España era un país muy pobre, apenas empezábamos a calmar el hambre que por lustros había atenazado a la población, estábamos aislados del mundo por aquella supuesta alianza con el Eje, no formábamos parte del concierto internacional y la OTAN nos ignoraba porque no éramos una democracia. Por otra parte, si España no había ocupado aquellas tierras cuanto tenía posesiones interesantes en sus alrededores, hacía suponer el escaso o nulo valor de las mismas y también, y de paso, la desfavorable interpretación que se pudiera hacer de los tratados internacionales, basándose en el nulo interés demostrado por nuestras posesiones.
A eso había que sumarle que España había demostrado claramente su intención de deshacerse de “todas” las posesiones en el Pacífico y que si se produjeron los lapsus detectados por el jurista, fueron ajenos a cualquier voluntad, por lo que no se estimaba la posibilidad de reclamar con éxito la titularidad de aquellas islas.
La respuesta ministerial estaba acertada, porque, además, aquellas posesiones que nunca fueron ocupadas por España, estaban afectas a estados soberanos e independientes de la Polinesia, que por uso y ocupación de los mismos durante siglos, ya estaban asumidos como propios.
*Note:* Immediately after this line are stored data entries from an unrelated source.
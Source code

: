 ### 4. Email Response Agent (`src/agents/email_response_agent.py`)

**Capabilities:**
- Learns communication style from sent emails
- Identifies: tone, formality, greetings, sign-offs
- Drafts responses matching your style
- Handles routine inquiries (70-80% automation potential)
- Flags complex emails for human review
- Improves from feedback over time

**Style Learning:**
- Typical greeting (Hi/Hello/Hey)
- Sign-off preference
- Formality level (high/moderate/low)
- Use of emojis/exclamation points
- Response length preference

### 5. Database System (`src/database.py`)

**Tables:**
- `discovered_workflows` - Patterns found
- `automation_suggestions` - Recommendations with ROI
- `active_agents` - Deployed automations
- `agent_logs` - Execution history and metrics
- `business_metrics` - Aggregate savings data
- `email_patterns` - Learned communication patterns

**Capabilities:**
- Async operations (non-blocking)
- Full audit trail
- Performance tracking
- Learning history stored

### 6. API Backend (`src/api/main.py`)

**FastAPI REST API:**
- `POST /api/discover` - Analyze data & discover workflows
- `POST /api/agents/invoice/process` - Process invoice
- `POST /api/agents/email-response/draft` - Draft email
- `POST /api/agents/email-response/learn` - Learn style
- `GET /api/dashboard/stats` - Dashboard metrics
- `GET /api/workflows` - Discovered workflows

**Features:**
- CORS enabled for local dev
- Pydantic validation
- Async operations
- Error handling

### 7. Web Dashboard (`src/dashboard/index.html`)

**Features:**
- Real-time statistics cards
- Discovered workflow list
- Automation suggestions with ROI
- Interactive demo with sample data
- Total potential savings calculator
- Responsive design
Es evidente que España carecía de interés ni legal, ni administrativo, ni político para reclamar aquellas islas, pero quizás debió hacerlo, por una razón que ya antes se dijo y no es otra que por la soberanía en las aguas territoriales, que de momento no se sabe qué atesoran.
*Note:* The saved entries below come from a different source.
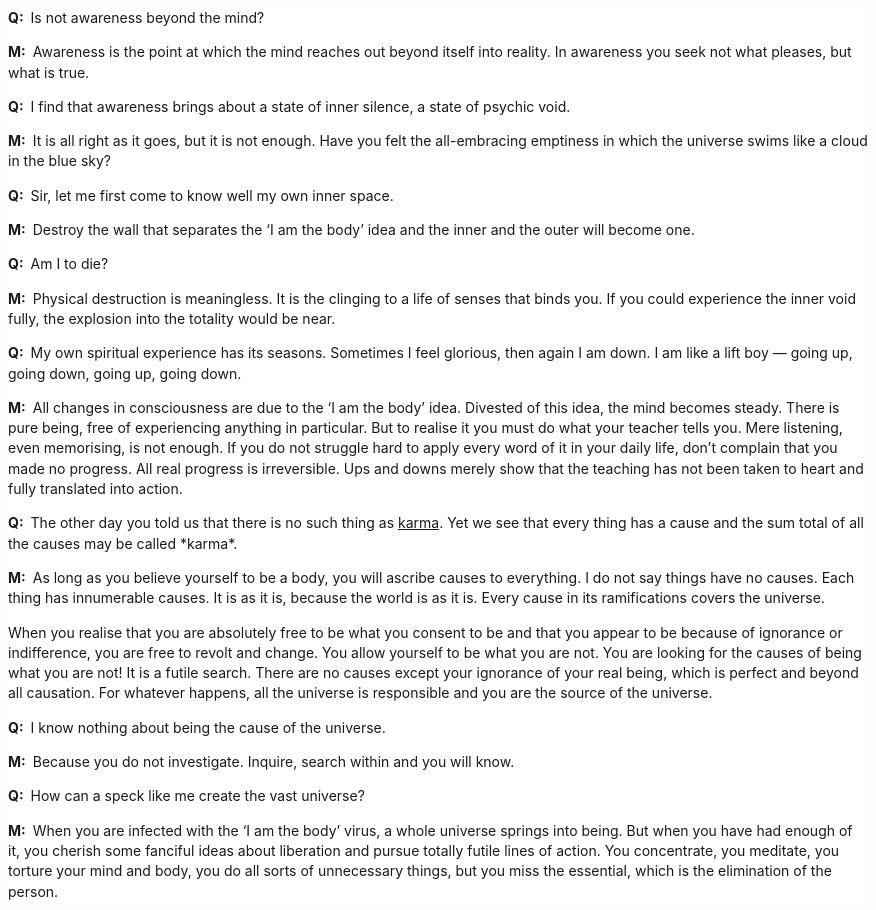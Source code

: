 <p><b>Q:</b> Is not awareness beyond the mind?</p>

<p><b>M:</b> Awareness is the point at which the mind reaches out beyond itself into reality. In awareness you seek not what pleases, but what is true.</p>

<p><b>Q:</b> I find that awareness brings about a state of inner silence, a state of psychic void.</p>

<p><b>M:</b> It is all right as it goes, but it is not enough. Have you felt the all-embracing emptiness in which the universe swims like a cloud in the blue sky?</p>

<p><b>Q:</b> Sir, let me first come to know well my own inner space.</p>

<p><b>M:</b> Destroy the wall that separates the ‘I am the body’ idea and the inner and the outer will become one.</p>

<p><b>Q:</b> Am I to die?</p>

<p><b>M:</b> Physical destruction is meaningless. It is the clinging to a life of senses that binds you. If you could experience the inner void fully, the explosion into the totality would be near.</p>

<p><b>Q:</b> My own spiritual experience has its seasons. Sometimes I feel glorious, then again I am down. I am like a lift boy — going up, going down, going up, going down.</p>

<p><b>M:</b> All changes in consciousness are due to the ‘I am the body’ idea. Divested of this idea, the mind becomes steady. There is pure being, free of experiencing anything in particular. But to realise it you must do what your teacher tells you. Mere listening, even memorising, is not enough. If you do not struggle hard to apply every word of it in your daily life, don’t complain that you made no progress. All real progress is irreversible. Ups and downs merely show that the teaching has not been taken to heart and fully translated into action.</p>

<p><b>Q:</b> The other day you told us that there is no such thing as <a href="Action or “the fruits of action”. <em>Karma</em> is of three kinds: <em>sanchita</em> (accumulated from previous births), <em>prarabdha</em> (portion of the past <em>karma</em> to be worked out in the present life) and <em>agami</em> (the current <em>karma</em> the result of which will fructify in future).">karma</a>. Yet we see that every thing has a cause and the sum total of all the causes may be called *karma*.</p>

<p><b>M:</b> As long as you believe yourself to be a body, you will ascribe causes to everything. I do not say things have no causes. Each thing has innumerable causes. It is as it is, because the world is as it is. Every cause in its ramifications covers the universe. 

When you realise that you are absolutely free to be what you consent to be and that you appear to be because of ignorance or indifference, you are free to revolt and change. You allow yourself to be what you are not. You are looking for the causes of being what you are not! It is a futile search. There are no causes except your ignorance of your real being, which is perfect and beyond all causation. For whatever happens, all the universe is responsible and you are the source of the universe.</p>

<p><b>Q:</b> I know nothing about being the cause of the universe.</p>

<p><b>M:</b> Because you do not investigate. Inquire, search within and you will know.</p>

<p><b>Q:</b> How can a speck like me create the vast universe?</p>

<p><b>M:</b> When you are infected with the ‘I am the body’ virus, a whole universe springs into being. But when you have had enough of it, you cherish some fanciful ideas about liberation and pursue totally futile lines of action. You concentrate, you meditate, you torture your mind and body, you do all sorts of unnecessary things, but you miss the essential, which is the elimination of the person.</p>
Afortunadamente, y aunque solo sea por mantener un principio de romántica dignidad, el propio jurista que había descubierto el gazapo del tratado, empezó a acuñar un término: Estado de Oceana, con el que empezó a describir las posesiones que todavía eran españolas.
Años después, alguien ha revalidado el título, incluso ha creado una página web que se puede visitar en esta dirección: http://www.estadodeoceana.org/ .
No es que nos valga de mucho, pero es una constancia de que España está presente en tres continentes y que aunque lo hemos perdido casi todo, aún conservamos algunas islas para perdernos.



Kapingamarangi, ¿quién no se quiere perder aquí?

3 comentarios:

  1. Es lo que necesito, una Isla para perderme una temporada!!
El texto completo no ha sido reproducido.